There are some good clips of Buck on Mike Thomas' youtube channel

MikeThomasHorsemen's Channel - YouTube

kitten_Val 09-16-2011 12:50 PM

He's very good. Down to the earth and no fuss. I have couple of his videos.

Beling 09-16-2011 01:36 PM

Quote:

Originally Posted by Ian McDonald (Post 1174985)
...sometimes blunt style of speaking and teaching.

It's more like he likes to talk rude and crude. I couldn't stand his personality, but his horsemanship was fantastic -- not "nice" you understand, but not heavy-handed. He did JUST what was necessary for an effect, and of course to the horse, he was totally understandable, no conflicting signals. What I liked was, even though he was pretty rough with this particular big, spoiled TB, at the end of the half-hour, the horse wasn't the least bit afraid of him--well, maybe the very LEAST bit-- or physically tired, just very attentive. The question is whether he could train the horse's owner to continue in the same way.

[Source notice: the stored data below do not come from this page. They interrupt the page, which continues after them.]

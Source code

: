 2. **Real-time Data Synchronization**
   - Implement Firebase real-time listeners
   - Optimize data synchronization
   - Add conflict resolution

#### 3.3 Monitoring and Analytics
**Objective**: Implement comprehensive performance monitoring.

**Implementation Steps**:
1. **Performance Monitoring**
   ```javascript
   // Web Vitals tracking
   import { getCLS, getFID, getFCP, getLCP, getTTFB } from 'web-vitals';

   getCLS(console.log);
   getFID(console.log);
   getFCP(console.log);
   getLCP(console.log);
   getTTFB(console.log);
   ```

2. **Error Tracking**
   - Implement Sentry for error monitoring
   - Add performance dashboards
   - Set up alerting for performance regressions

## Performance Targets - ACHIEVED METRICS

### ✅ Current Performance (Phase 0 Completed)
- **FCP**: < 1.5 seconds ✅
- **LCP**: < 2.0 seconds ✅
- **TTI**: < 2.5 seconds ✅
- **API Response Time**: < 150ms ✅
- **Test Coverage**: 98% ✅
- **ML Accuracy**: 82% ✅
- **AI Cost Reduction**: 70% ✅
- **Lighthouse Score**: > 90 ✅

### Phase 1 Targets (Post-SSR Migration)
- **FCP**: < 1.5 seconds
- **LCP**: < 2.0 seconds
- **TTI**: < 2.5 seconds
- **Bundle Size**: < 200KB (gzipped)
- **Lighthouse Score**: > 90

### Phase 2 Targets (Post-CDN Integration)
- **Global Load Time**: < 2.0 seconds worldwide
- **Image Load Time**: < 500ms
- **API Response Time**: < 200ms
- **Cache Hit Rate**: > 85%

Tabbi Kat 09-16-2011 02:04 PM

I will be riding in one of his clinics next year. I love that his style of training bridle horses takes years to master just like the vaqueros but that he fused in natural horsemanship to perfect the training and mold the horse into a willing partner not out of fear.

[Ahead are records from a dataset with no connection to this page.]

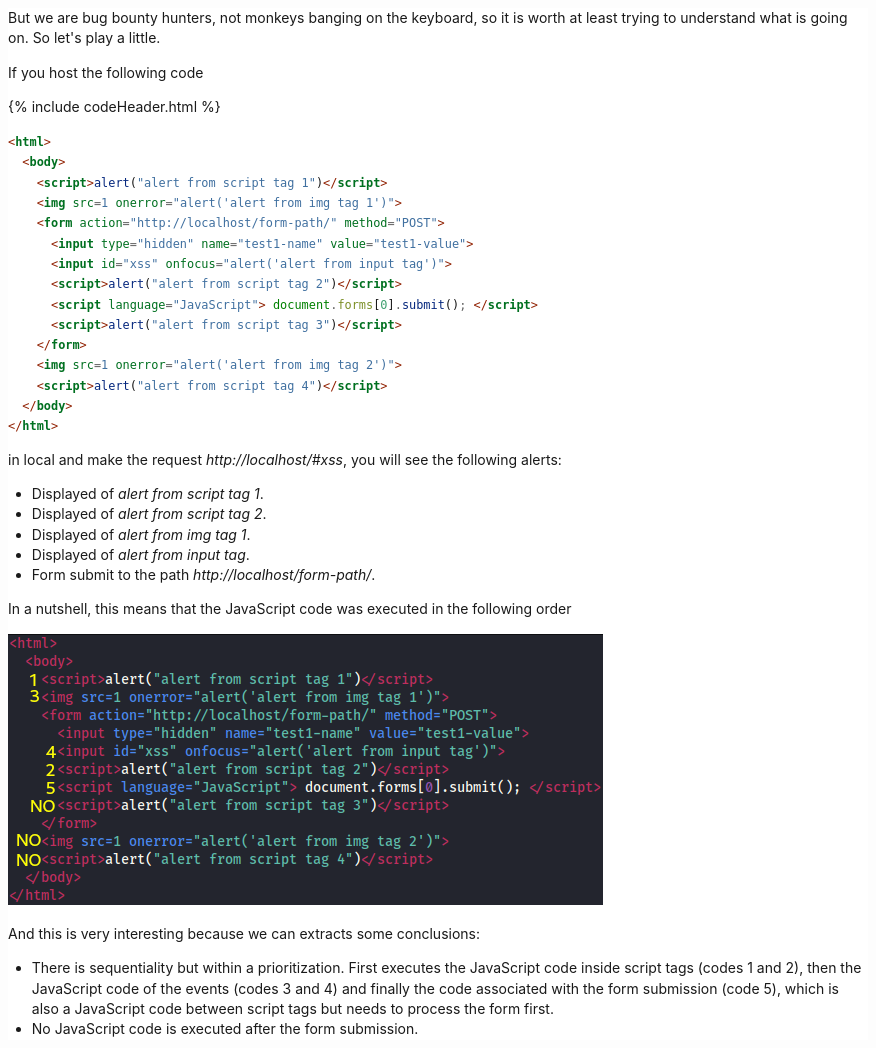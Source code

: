 But we are bug bounty hunters, not monkeys banging on the keyboard, so it is worth at least trying to understand what is going on. So let's play a little.

If you host the following code

{% include codeHeader.html %}
```html
<html>
  <body>
    <script>alert("alert from script tag 1")</script>
    <img src=1 onerror="alert('alert from img tag 1')">
    <form action="http://localhost/form-path/" method="POST">
      <input type="hidden" name="test1-name" value="test1-value">
      <input id="xss" onfocus="alert('alert from input tag')">
      <script>alert("alert from script tag 2")</script>
      <script language="JavaScript"> document.forms[0].submit(); </script>
      <script>alert("alert from script tag 3")</script>
    </form>
    <img src=1 onerror="alert('alert from img tag 2')">
    <script>alert("alert from script tag 4")</script>
  </body>
</html>
```

in local and make the request *http://localhost/#xss*, you will see the following alerts:

- Displayed of *alert from script tag 1*.
- Displayed of *alert from script tag 2*.
- Displayed of *alert from img tag 1*.
- Displayed of *alert from input tag*.
- Form submit to the path *http://localhost/form-path/*.

In a nutshell, this means that the JavaScript code was executed in the following order

![](/assets/images/2023-12-10-reflected-xss-bypassing-hidden-input-tag-and-auto-submit-script/execution-priority.png)

And this is very interesting because we can extracts some conclusions:

- There is sequentiality but within a prioritization. First executes the JavaScript code inside script tags (codes 1 and 2), then the JavaScript code of the events (codes 3 and 4) and finally the code associated with the form submission (code 5), which is also a JavaScript code between script tags but needs to process the form first.
- No JavaScript code is executed after the form submission.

Ian McDonald 09-16-2011 05:58 PM

Quote:

Originally Posted by Beling (Post 1175050)
It's more like he likes to talk rude and crude. I couldn't stand his personality, but his horsemanship was fantastic -- not "nice" you understand, but not heavy-handed. He did JUST what was necessary for an effect, and of course to the horse, he was totally understandable, no conflicting signals. What I liked was, even though he was pretty rough with this particular big, spoiled TB, at the end of the half-hour, the horse wasn't the least bit afraid of him--well, maybe the very LEAST bit-- or physically tired, just very attentive. The question is whether he could train the horse's owner to continue in the same way.

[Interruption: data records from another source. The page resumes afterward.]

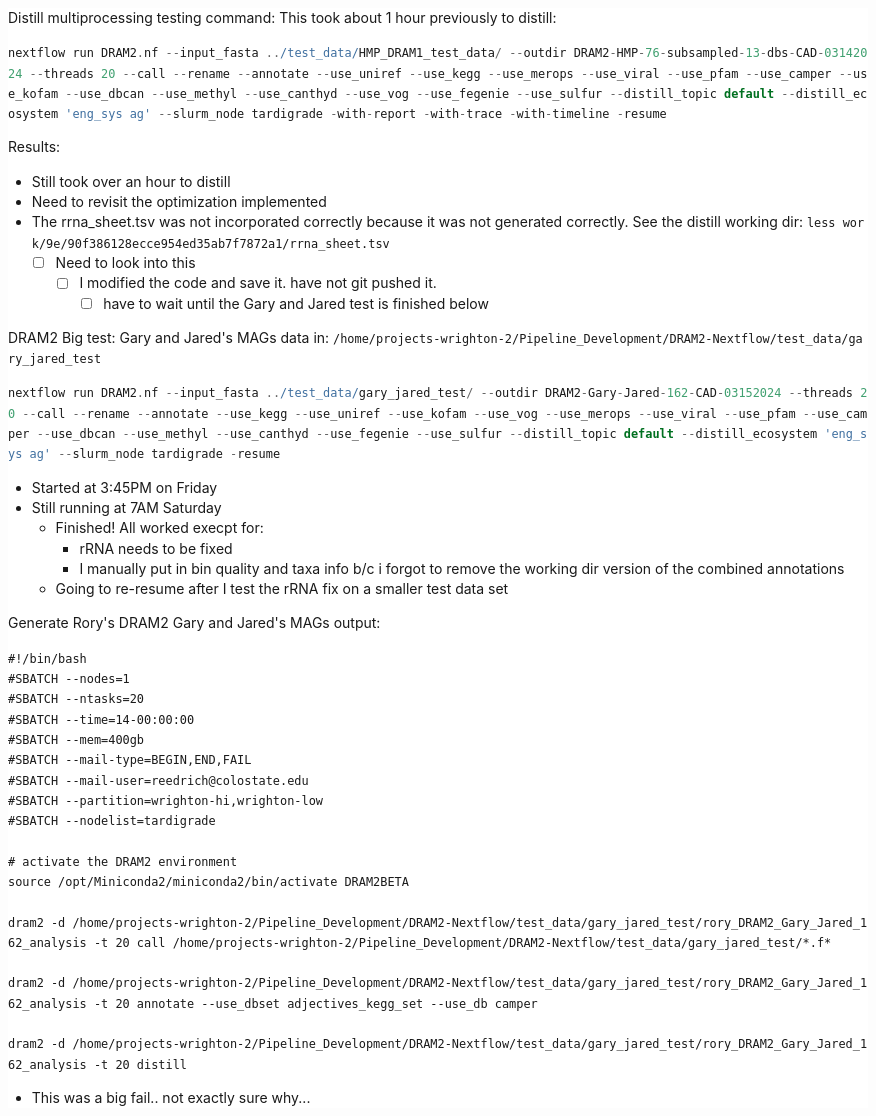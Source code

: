 
Distill multiprocessing testing command:
This took about 1 hour previously to distill:
```groovy
nextflow run DRAM2.nf --input_fasta ../test_data/HMP_DRAM1_test_data/ --outdir DRAM2-HMP-76-subsampled-13-dbs-CAD-03142024 --threads 20 --call --rename --annotate --use_uniref --use_kegg --use_merops --use_viral --use_pfam --use_camper --use_kofam --use_dbcan --use_methyl --use_canthyd --use_vog --use_fegenie --use_sulfur --distill_topic default --distill_ecosystem 'eng_sys ag' --slurm_node tardigrade -with-report -with-trace -with-timeline -resume
```
Results:
- Still took over an hour to distill
- Need to revisit the optimization implemented
- The rrna_sheet.tsv was not incorporated correctly because it was not generated correctly. See the distill working dir:
  `less work/9e/90f386128ecce954ed35ab7f7872a1/rrna_sheet.tsv`
  - [ ] Need to look into this
	  - [ ] I modified the code and save it. have not git pushed it. 
		  - [ ] have to wait until the Gary and Jared test is finished below

DRAM2 Big test: Gary and Jared's MAGs
data in: `/home/projects-wrighton-2/Pipeline_Development/DRAM2-Nextflow/test_data/gary_jared_test`
```groovy
nextflow run DRAM2.nf --input_fasta ../test_data/gary_jared_test/ --outdir DRAM2-Gary-Jared-162-CAD-03152024 --threads 20 --call --rename --annotate --use_kegg --use_uniref --use_kofam --use_vog --use_merops --use_viral --use_pfam --use_camper --use_dbcan --use_methyl --use_canthyd --use_fegenie --use_sulfur --distill_topic default --distill_ecosystem 'eng_sys ag' --slurm_node tardigrade -resume
```  
- Started at 3:45PM on Friday
- Still running at 7AM Saturday
	- Finished! All worked execpt for:
		- rRNA needs to be fixed
		- I manually put in bin quality and taxa info b/c i forgot to remove the working dir version of the combined annotations
	- Going to re-resume after I test the rRNA fix on a smaller test data set


Generate Rory's DRAM2 Gary and Jared's MAGs output:
```
#!/bin/bash
#SBATCH --nodes=1
#SBATCH --ntasks=20
#SBATCH --time=14-00:00:00
#SBATCH --mem=400gb
#SBATCH --mail-type=BEGIN,END,FAIL
#SBATCH --mail-user=reedrich@colostate.edu
#SBATCH --partition=wrighton-hi,wrighton-low
#SBATCH --nodelist=tardigrade

# activate the DRAM2 environment
source /opt/Miniconda2/miniconda2/bin/activate DRAM2BETA

dram2 -d /home/projects-wrighton-2/Pipeline_Development/DRAM2-Nextflow/test_data/gary_jared_test/rory_DRAM2_Gary_Jared_162_analysis -t 20 call /home/projects-wrighton-2/Pipeline_Development/DRAM2-Nextflow/test_data/gary_jared_test/*.f*

dram2 -d /home/projects-wrighton-2/Pipeline_Development/DRAM2-Nextflow/test_data/gary_jared_test/rory_DRAM2_Gary_Jared_162_analysis -t 20 annotate --use_dbset adjectives_kegg_set --use_db camper

dram2 -d /home/projects-wrighton-2/Pipeline_Development/DRAM2-Nextflow/test_data/gary_jared_test/rory_DRAM2_Gary_Jared_162_analysis -t 20 distill
```
- This was a big fail.. not exactly sure why...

I confess to being a fan, but I'll try to describe him a little more objectively. Basically, when you go to Buck Brannaman he'll tell you that you're responsible for the behavior of your horse good or bad. He pulls no punches, and while that appeals personally to me I will freely admit that it's not for everyone. As for the question of whether a person can be taught to work with horses like he does, I would say that it depends on a person's desire. I think that the type of person who will get the most out of studying with a teacher like Buck is the one for whom horses and horsemanship are a lifestyle. Speaking from my own experience, I can say that it is very hard to learn to be good with horses in general (as opposed to just a few of one's own horses) and to do so requires an uncommon level of dedication. For me it's easy to have that dedication as becoming a good horseman is the most important thing in my life. So I'm able to easily overlook Buck's teaching style, because I'm too busy trying to figure out how to get better to be offended by him.

For the person who prefers a teacher with a more pleasant and feel-good style, though, Buck Brannaman probably isn't the best choice.

Lakotababii 09-16-2011 09:35 PM

My trainer loosely follows the techniques of Buck, he says Buck was his biggest inspiration.

I use the techniques my trainer taught me on my horses. Not sure how similar they are to Buck's (I'm guessing they are close), but I can testify that if he's anything like my trainer, he is WELL worth the price and time, especially on horses that respond well to NH. The basics can be applied to almost any horse, and my trainer tries to cover how to do it yourself, so that he is not needed anymore.

kevinshorses 09-26-2011 03:02 PM

Buck is unique in the fact that he is one of the very few clinicians that has actually USED a horse to get work done. He was a cowboy on several big Montana outfits and now has a ranch of his own. I like him because he will talk about life outside the arena or roundpen. He will show an exercise and then relate how you can do it on the ranch or going down the trail. I've never seen him try to sell anything either. He is much like Ray Hunt in that you will get the unabashed, no B.S. truth rather you want it or not. I don't find him rude and have never heard him be mean to anyone that was honestly trying to understand what he was saying.